The loss is being calculated but the grads are None.

The model looks like this:

SentenceTransformer(
  (0): Transformer({'max_seq_length': 512, 'do_lower_case': False}) with Transformer model: XLMRobertaModel 
  (1): Pooling({'word_embedding_dimension': 768, 'pooling_mode_cls_token': False, 'pooling_mode_mean_tokens': True, 'pooling_mode_max_tokens': False, 'pooling_mode_mean_sqrt_len_tokens': False})
)

And when trying to use the forward hooks as follow:

activation = {}                                                                                             
def get_activation(name):                                                                                   
    def hook(model, input, output):                                                                         
        activation[name] = output[0].detach()                                                               
    return hook                                                                                             
model = SentenceTransformer(xxx)                
for name, layer in model.named_modules():                                                               
        layer.register_forward_hook(get_activation(name))                                                                                                                                               
output = model.encode("test sentence")                                                                             
for key in activation:                                                                    
     print(activation[key])

I get this error

in hook
    activation[name] = output.detach()
AttributeError: 'tuple' object has no attribute 'detach'

Also when going through the sentence transformer code, within the encode method the forward seems to be calculated with no grad, might that be the problem?
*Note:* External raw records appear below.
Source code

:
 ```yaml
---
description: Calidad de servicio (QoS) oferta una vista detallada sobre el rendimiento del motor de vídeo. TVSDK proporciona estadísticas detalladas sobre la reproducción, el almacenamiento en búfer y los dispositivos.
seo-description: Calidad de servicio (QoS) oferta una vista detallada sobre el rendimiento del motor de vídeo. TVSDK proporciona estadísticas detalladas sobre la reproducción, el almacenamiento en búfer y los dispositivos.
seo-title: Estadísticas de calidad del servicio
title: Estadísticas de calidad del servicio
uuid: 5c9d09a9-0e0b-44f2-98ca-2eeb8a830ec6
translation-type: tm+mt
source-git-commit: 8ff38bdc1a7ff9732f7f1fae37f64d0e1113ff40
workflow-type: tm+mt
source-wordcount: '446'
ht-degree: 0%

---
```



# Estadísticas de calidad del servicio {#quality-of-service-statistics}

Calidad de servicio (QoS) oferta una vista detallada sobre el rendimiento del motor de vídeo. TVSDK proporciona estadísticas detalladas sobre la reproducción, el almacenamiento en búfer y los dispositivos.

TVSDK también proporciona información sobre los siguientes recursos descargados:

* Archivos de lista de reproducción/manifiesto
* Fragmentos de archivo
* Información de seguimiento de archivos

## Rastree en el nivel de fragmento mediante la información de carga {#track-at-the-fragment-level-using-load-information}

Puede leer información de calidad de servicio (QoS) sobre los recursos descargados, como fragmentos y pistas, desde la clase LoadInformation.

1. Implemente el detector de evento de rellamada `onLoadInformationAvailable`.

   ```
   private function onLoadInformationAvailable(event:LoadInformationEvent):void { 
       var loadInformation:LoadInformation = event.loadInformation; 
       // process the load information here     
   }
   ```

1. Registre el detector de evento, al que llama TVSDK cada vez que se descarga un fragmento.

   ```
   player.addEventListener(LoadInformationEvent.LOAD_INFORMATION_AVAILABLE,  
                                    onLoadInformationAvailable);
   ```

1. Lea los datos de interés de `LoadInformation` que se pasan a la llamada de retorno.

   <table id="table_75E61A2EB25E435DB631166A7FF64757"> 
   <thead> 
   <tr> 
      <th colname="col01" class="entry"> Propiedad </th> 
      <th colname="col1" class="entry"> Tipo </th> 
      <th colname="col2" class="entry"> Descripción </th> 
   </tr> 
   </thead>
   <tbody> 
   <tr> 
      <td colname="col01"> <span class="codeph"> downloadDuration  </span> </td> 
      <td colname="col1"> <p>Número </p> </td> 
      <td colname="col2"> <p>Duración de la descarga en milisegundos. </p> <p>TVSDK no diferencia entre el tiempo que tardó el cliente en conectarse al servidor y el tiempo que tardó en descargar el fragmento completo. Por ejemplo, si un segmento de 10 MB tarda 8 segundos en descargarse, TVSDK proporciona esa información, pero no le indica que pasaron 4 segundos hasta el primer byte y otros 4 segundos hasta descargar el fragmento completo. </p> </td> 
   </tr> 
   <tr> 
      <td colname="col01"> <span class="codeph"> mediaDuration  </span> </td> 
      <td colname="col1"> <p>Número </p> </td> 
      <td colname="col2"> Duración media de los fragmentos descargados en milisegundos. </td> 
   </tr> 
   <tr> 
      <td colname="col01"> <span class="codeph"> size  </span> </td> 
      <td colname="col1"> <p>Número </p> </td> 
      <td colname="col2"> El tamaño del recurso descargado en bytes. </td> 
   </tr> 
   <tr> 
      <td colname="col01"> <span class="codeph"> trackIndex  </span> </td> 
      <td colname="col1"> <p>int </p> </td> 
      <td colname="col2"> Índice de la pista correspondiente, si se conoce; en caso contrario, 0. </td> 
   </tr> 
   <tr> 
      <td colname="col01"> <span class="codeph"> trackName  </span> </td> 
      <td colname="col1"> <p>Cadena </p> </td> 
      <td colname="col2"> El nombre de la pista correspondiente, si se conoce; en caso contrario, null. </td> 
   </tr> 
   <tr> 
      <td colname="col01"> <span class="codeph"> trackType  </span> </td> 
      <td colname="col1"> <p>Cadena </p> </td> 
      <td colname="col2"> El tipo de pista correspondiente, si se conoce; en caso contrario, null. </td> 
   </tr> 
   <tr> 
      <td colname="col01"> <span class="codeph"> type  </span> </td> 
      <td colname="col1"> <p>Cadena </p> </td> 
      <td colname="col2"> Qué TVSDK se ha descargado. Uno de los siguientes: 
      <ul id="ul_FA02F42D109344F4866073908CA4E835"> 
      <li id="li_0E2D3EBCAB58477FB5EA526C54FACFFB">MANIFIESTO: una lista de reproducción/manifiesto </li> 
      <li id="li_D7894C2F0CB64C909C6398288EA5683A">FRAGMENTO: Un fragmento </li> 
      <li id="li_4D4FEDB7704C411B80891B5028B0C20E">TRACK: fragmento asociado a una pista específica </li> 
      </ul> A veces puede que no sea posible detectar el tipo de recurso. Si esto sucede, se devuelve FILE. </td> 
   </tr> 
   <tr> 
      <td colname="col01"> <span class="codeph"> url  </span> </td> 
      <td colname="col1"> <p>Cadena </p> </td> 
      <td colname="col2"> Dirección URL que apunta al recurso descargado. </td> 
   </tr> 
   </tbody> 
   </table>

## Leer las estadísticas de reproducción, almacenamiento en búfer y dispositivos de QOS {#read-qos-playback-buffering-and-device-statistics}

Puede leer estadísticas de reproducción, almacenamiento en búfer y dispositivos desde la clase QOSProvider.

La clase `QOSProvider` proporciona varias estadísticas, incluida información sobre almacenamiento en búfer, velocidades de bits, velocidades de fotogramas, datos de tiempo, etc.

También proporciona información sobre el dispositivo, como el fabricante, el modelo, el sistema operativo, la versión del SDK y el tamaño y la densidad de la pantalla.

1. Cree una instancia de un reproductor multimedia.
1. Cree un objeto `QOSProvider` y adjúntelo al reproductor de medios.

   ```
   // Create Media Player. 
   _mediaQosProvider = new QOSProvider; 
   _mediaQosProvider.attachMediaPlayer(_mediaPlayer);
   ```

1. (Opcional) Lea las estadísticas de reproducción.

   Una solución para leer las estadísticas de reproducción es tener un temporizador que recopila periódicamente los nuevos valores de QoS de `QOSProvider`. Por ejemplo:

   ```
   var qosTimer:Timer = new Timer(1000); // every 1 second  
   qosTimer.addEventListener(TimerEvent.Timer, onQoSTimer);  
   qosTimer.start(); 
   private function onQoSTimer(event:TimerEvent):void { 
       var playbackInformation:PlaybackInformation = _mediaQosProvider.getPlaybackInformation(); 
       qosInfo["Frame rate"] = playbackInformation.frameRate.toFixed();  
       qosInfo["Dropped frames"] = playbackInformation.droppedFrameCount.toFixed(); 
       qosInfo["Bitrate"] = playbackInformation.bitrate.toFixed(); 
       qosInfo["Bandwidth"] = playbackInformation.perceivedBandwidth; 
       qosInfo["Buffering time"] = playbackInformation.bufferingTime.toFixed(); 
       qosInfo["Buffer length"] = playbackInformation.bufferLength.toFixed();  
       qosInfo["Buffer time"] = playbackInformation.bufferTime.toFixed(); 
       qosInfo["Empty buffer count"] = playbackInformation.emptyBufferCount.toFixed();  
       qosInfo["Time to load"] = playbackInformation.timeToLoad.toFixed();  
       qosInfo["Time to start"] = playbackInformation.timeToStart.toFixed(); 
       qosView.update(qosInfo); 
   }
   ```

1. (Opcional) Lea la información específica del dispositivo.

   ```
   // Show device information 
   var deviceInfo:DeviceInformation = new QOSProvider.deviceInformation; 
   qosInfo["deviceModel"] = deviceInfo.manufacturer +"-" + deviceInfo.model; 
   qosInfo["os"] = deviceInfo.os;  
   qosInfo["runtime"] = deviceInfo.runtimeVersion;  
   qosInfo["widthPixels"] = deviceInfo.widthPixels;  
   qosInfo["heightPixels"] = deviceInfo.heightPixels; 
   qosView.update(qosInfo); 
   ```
With hooks, the returned object is of type tuple. So you need to get the 0-th element of that tuple in order to get the Tensor out of the tuple, as you did here

I think with hooks you shouldn’t embed them within other functions, the hook should be a standalone function like this,

def hook(module, input, output):                                                                         
  name = module.__class__.__name__
  activation[name] = output[0].detach()

but you’d need to change the name variable, if the name is derived from the the particular layer. This can be done via module.__class__.__name__ (check if these two statements give the same results!)

Thank you for replying!

I changed the code as you mentioned and I get this:

TypeError: hook() missing 2 required positional arguments: ‘input’ and ‘output’

Can you share exactly what you changed? So, it’s easier for me to debug! A reproducible example would be great!

Thank you for replying!
The error is fixed
Here is the code:

from sentence_transformers import SentenceTransformer

def hook(name, output):
    #name = module.__class__.__name__
    activation[name] = output[0].detach()
activation = {}
model = SentenceTransformer('T-Systems-onsite/cross-en-de-roberta-sentence-transformer')
output = model.encode("test sentence", convert_to_tensor=True)
for name, layer in model.named_modules():
    layer.register_forward_hook(hook(name,output))
print(activation)

the output of the intermediate layers is the same.

1 Like

That’s great it works!

One comment, hooks have predefined arguments which should take the module first. You can read about it in the docs, but just a comment in case future hooks don’t work!

1 Like

Hello,

That’s great, It’s work for me, Really appreciate for help.

1 Like